Mówił, że niechcący przejechał kolegę. Policja: zaczaił się w krzakach, potem bił go kijem  

Miał zaatakować 48-latka tym kijem
Gmina Rajgród. 41-latek usłyszał zarzut usiłowania zabójstwa
Źródło: KPP Grajewo
Zarzut usiłowania zabójstwa dla 41-latka. Jak informuje policja, w gminie Rajgród (Podlaskie) zaczaił się na jadącego quadem mężczyznę, a następnie uderzył go kijem w głowę. Potem bił też pięściami. Podejrzany kilka razy zmieniał wersję wydarzeń. Był pijany.

Zaczęło się od tego, że we wtorek (26 sierpnia) około godziny 22 do policjantów zadzwoniła kobieta, która - razem ze znajomymi - zauważyła na poboczu przy jednej z dróg w gminie Rajgród zakrwawionego mężczyznę.

- Poszkodowany był nieprzytomny i pobity. Obok leżał też nietrzeźwy 41-latek i quad - mówi aspirant Sylwia Gosiewska z Komendy Powiatowej Policji w Grajewie.

Miał zaatakować 48-latka tym kijem
Miał zaatakować 48-latka tym kijem
Źródło: KPP Grajewo

Był pijany, zmieniał wersje wydarzeń

Na miejsce wezwano pogotowie ratunkowe. Jak relacjonuje policjantka, 41-latek tłumaczył początkowo, że jechał razem z 48-letnim kolegą quadem, z którego w pewnym momencie obaj spadli. Później zmienił wersję wydarzeń. - Następnie przekonywał, że niechcący przejechał mężczyznę quadem, bo było ciemno i go nie widział - podaje Gosiewska. I dodaje, że 41-latek jeszcze kilka razy zmieniał wersję wydarzeń. Był pijany - badanie wykazało ponad dwa promile alkoholu w jego organizmie.

Policja: odjechał, potem wrócił i nadal atakował 48-latka

Z ustaleń policjantów wynika, że 41-latek zaczaił się w krzakach na 48-letniego znajomego, a gdy ten przejeżdżał tamtędy quadem, uderzył go drewnianym kijem w głowę.

Atakował go również, gdy spadł z pojazdu - uderzał kijem oraz pięściami. - Następnie agresor wsiadł na quad ofiary i odjechał, do znajdującego się opodal, swojego miejsca zamieszkania - informuje Gosiewska.

Dodaje, że potem 41-latek wrócił na miejsce zdarzenia wspólnie ze swoim kuzynem.

- Znów atakował leżącego 48-latka.
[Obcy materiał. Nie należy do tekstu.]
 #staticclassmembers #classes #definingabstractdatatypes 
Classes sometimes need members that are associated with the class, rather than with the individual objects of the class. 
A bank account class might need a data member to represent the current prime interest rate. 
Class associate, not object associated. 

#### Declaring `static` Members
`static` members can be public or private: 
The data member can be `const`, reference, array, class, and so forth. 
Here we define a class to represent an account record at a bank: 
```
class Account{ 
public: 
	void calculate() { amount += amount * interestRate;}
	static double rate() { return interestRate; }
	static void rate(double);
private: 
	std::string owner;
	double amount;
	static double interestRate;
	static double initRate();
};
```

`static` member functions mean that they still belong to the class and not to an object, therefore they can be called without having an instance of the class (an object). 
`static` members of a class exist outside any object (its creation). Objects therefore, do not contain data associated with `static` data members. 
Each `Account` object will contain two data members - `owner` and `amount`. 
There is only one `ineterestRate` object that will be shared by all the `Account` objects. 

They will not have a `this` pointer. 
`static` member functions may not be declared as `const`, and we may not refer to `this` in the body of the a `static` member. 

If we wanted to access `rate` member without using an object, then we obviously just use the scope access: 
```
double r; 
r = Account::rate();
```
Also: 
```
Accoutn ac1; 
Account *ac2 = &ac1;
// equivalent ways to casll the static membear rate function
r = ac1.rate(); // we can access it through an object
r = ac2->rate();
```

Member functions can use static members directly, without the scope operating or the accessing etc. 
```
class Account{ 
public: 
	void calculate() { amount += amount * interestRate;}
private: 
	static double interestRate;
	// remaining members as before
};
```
Kuzyn próbował co prawda go powstrzymać, jednak nie wezwał żadnych służb. Kiedy 41-latek usłyszał, że na miejsce zdarzenia ktoś się zbliża, położył się obok 48-latka i udawał, że jest ofiarą wypadku - opisuje policjantka.

Informuje, że 48-letni pokrzywdzony trafił z ciężkimi obrażeniami do szpitala.

Grozi mu nawet dożywocie, zarzuty usłyszał również jego kuzyn

- 41-letni agresor usłyszał zarzuty usiłowania zabójstwa, kierowania pojazdem w stanie nietrzeźwości oraz krótkotrwałego użycia pojazdu. Trafił na trzy miesiące do aresztu - podkreśla nasza rozmówczyni.

Mężczyźnie, za usiłowanie zabójstwa, grozi od 10 lat pozbawienia wolności do dożywocia. Policja zatrzymała też 35-letniego kuzyna, który usłyszał zarzut nieudzielenia pomocy pokrzywdzonemu.

- Przyznał się do winy. Dostał środek zapobiegawczy w postaci dozoru policyjnego - mówi Gosiewska.